> **What is required**: Among these records, tally each line with the word "frac"; the answer is that number alone.

Source texts of formatted documents:
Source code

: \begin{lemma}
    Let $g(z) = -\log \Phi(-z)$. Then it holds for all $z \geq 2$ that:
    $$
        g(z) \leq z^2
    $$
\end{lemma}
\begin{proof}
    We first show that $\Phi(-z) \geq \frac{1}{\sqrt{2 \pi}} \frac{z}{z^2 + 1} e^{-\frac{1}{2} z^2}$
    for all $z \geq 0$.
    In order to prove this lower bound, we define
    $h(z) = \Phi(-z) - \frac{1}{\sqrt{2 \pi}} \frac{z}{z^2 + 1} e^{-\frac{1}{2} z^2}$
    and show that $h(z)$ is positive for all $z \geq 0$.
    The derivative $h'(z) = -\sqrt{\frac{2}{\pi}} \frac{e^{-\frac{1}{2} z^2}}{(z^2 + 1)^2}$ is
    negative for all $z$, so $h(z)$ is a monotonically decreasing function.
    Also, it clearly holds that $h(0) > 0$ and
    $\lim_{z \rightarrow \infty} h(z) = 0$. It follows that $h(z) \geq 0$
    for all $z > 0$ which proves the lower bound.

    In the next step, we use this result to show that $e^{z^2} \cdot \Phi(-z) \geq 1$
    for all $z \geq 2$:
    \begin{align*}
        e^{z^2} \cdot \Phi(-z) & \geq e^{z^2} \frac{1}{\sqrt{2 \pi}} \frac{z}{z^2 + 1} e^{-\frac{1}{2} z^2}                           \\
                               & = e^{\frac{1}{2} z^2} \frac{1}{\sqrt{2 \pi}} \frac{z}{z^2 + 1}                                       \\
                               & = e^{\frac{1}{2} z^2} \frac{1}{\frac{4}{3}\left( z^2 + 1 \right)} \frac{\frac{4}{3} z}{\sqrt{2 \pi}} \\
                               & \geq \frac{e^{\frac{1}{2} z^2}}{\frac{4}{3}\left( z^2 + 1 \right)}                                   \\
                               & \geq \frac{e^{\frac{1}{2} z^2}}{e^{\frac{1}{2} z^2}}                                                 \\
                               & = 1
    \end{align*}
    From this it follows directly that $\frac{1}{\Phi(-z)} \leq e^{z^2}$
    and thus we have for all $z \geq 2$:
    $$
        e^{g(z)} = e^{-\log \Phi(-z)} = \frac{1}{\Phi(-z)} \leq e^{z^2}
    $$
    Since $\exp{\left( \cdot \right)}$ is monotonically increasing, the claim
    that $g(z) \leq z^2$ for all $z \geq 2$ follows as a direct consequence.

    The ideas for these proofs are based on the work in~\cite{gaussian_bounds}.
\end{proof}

> **Solution to this task**: 10